I'm not sure what you think they "get" better than older people, but if it's camera controls and basic theory, then the problem is these days is not whether they can get it or not, but the fact that they're not arsed about getting it. Turn your back, and 70% of them will just put the camera back on auto. At degree level, the mature students are by FAR the better students. The kids ignore all the technical stuff these days.... they've been made to feel cocky by F.E courses that reward crap and produce "distinction" students that have never been taught to operate the gear... actually been rewarded for it. Then there's social media and Flickr et al that further rewards they're work produced with no technical skill at all.... then I come along and tell them they need to go back to the beginning now, because we're using manual studio flash, or film, or just because I want to ensure you can use a camera manually in tricky situations... or, being controversial... because it's FUN. Guess how that goes down...

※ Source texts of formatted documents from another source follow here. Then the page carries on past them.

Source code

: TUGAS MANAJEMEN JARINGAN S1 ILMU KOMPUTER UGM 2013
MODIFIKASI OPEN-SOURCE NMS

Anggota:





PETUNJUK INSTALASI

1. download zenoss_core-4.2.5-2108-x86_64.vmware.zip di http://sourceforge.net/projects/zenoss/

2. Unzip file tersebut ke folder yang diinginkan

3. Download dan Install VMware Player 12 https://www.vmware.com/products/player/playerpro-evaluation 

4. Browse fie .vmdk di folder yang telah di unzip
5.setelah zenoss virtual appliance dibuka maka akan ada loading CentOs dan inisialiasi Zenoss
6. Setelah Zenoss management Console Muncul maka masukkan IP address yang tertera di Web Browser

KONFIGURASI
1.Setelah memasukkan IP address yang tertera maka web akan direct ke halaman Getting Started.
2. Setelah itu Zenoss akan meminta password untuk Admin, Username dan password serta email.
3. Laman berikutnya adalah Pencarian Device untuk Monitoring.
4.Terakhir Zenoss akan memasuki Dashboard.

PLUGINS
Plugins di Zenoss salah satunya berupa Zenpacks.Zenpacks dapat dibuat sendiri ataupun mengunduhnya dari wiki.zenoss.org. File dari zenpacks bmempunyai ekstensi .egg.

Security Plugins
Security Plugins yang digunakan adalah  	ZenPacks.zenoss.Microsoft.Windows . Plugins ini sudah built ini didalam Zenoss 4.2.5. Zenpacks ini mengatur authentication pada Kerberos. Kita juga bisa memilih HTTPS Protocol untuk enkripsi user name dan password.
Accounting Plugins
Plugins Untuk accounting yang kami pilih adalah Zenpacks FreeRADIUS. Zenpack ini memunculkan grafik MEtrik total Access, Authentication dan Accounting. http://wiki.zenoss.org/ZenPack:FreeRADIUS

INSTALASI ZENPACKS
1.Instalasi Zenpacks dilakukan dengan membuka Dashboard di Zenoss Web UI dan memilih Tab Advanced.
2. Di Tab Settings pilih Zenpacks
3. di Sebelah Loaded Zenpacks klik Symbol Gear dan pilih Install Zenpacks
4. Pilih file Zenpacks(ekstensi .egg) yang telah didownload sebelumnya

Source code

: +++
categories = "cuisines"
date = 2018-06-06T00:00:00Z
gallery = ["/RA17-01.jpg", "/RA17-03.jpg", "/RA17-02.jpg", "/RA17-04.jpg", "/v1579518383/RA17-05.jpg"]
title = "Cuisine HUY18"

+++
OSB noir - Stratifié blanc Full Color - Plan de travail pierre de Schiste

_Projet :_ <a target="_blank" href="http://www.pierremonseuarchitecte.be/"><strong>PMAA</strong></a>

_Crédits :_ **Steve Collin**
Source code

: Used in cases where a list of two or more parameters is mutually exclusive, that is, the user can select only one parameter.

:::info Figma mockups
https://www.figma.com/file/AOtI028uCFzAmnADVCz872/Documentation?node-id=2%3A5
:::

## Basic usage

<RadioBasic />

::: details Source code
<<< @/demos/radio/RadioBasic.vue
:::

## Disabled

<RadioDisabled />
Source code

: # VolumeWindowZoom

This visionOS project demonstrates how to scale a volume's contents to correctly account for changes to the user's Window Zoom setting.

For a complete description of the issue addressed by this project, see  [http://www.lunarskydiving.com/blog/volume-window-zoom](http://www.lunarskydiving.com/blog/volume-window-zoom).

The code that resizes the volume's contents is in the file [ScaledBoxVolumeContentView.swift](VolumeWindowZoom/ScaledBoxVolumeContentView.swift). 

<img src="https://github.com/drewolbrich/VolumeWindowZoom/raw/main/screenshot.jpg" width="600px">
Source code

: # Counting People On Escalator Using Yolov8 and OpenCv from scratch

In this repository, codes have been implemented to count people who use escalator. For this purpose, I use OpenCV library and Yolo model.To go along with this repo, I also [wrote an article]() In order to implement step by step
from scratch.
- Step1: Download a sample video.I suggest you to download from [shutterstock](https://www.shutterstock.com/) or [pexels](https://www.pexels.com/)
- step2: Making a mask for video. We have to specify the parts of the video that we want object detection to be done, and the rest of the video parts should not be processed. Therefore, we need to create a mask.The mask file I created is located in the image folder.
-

The more mature students just accept it, do it, lean from it, and get better as a result. The kids fight it, challenge you, and invariably continue shooting on auto and making things on a computer that ultimately no one outside of social media is actually interested seeing, and certainly no one wants to PAY them for. By year 2 they start to get it, but by then they're the weakest students and need to work so much harder.
Sorry mate... but you're dead wrong on this one, but it's nothing to do with kids being measurably more stupid, but because education at lower levels than I teach at have convinced themselves that these "digital natives" need to do every ****ing thing on a computer. Decisions made by idiots, basically.
That's the majority though. Seriously.... more people in the world think that Kennard montage above is real than not. That's the world now. Despite more and more images being false, more and more people actually believe what they see. This democratisation of photography the digital world has heralded in, genuinely is a double edged sword. The majority of the world are NOT photgraphers, despite the popular saying that suggests they are.